Или же интерес к дедушке возник у странного гостя по другой причине: от кого-то из наших односельчан он мог услышать, что, точно, этот самый Грабовенко в молодости работал у немцев-колонистов и выучился готовить всевозможных сортов колбасы, сальтисоны, ливеры, грудинки и окорока, а сверх того на сельских свадьбах он же может часами лихо играть на скрипочке всякие краковяки и польки. Судя по всему, у офицерика не было в то утро гастрономических намерений. Ну, какой крестьянин станет к его приходу придерживать в своей кладовке хотя бы фунт шпига? Но вот что касается музыки… Что если он сам был музыкант? И шел к нам, насвистывая что-то веселое из Гайдна, или Моцарта, или модного Карла Орфа? Ведь все они, великие, не стыдились обрабатывать для своих оперных арий, концертов, сонат самые простенькие, но забавные мелодии, подслушанные именно у простолюдинов. И лишь подойдя к нам на два шага, решил, что его с этой легендой о пейзанском скрипаче кто-то из переводчиков ловко разыграл. Ну, не способен сидящий перед ним старик в ватнике, с грубыми венами рук, с короткими, корявыми, желтыми от никотина пальцами, с их узластыми от земляных работ суставами не только пиликать что-то, а даже притронуться к смычку и скрипичным струнам.

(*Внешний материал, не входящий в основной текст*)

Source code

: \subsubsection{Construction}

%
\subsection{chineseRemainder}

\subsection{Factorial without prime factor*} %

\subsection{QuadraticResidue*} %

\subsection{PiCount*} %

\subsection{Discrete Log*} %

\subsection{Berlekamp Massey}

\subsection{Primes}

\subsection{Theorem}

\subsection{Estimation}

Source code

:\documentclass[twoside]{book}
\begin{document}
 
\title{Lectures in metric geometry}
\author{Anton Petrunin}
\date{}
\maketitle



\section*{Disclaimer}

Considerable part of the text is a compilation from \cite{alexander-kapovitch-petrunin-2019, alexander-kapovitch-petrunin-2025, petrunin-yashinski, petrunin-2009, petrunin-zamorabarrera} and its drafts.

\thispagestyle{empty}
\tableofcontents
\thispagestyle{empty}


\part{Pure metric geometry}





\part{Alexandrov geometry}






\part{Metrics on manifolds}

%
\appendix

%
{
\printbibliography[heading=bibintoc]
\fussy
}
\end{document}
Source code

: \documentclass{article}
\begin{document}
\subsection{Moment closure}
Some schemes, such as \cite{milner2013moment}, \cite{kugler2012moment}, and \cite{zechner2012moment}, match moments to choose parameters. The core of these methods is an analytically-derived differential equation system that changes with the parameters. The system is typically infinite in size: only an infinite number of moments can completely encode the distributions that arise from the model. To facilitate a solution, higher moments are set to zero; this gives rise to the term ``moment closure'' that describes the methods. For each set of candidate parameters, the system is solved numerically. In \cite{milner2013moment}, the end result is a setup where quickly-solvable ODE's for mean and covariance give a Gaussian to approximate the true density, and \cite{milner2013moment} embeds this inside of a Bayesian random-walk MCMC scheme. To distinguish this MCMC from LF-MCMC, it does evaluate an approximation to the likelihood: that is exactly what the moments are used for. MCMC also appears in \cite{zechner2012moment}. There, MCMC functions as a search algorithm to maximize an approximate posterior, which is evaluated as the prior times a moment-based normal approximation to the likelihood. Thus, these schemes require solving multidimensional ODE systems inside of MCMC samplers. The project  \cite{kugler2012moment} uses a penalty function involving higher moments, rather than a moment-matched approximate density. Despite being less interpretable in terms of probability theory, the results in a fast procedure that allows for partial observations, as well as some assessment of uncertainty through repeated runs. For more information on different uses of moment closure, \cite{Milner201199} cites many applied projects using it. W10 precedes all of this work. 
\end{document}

Как-то, за беседой с Петром Васильевичем Палиевским, который в отрочестве даже подвергся насильственному выселению в Германию, я вспомнил о своих годах, проведенных в оккупации, в том числе и об этом странного поведения немце. Палиевский оживился и пообещал дать мне на время недавно вышедший в США, но в русском переводе, сборник воспоминаний немецких офицеров и солдат, воевавших на территории СССР в составе гитлеровских войск. Уникальность этих мемуаров, в чем я убедился, прочитав книжку, заключалась в том, что авторы подобрались, видимо, по принципу нестандартности своего отношения к народу, с которым они много лет назад столкнулись в советской России. Они писали не столько о своей личной храбрости, не о стратегической гениальности или, наоборот, тупости командующих фронтами, армиями, корпусами и дивизиями, сколько о странном славянском народе, живущем в варварской праотеческой простоте. Их убогие жилища с глиняными полами и соломенными крышами лишены электричества, водопровода, канализации. Большинство из них почти круглый год ступает по земле босыми ступнями. Они не ведают, что такое одеколон и зубная щетка, а вместо мыла натирают руки глиной. Но, при всей их отталкивающей негигиеничности, это какой-то поистине галилейский народ, необыкновенно выносливый, смиренный в своем наивном, непоказном боголюбии, способный на неподобострастное и даже великодушное отношение к немецкому воину, которого они умеют искренне пожалеть и… перекрестить на дорогу, как и своих детей, воюющих на стороне безбожного коммунистического сиона. Эти мемуаристы, воевавшие на разных фронтах, не сговариваясь, свидетельствовали по сути, об одном: в деревнях и селах России под коростой примитивного быта они разглядели не образины дикарей, как были приготовлены увидеть, – но лица, осененные Христовой истиной. Миссионеры цивилизованного Запада, они опешили, очутившись как бы в другом совсем времени, – там, где еще живы слушатели Нагорной проповеди. А если не опешили, то, по крайней мере, глубоко задумались. И надолго – вплоть до своих запоздалых признаний.
Может быть, он из их числа, тот загадочный офицерик? Впрочем, и всяких иных предположений о цели его прихода я для себя в разные годы придумал еще немало. Не тщетное ли занятие? Но почему-то оно меня никак не отпускало. В конце концов, он же мог в то утро просто прогуливаться по Фёдоровке без всякой задней мысли. И ему просто нравились такие деньки ранней весны – с легким теплым туманцем во всё небо (как в родной его «Германии туманной»). Нравилась эта ватность в воздухе, не пропускающая немирные звуки, и он, допустим, проснулся после крепкого молодого сна с таким чувством, будто ни единого дня не был еще на войне. И быть на ней не собирается, а если придется, то никого не ищет ни убить, ни обидеть.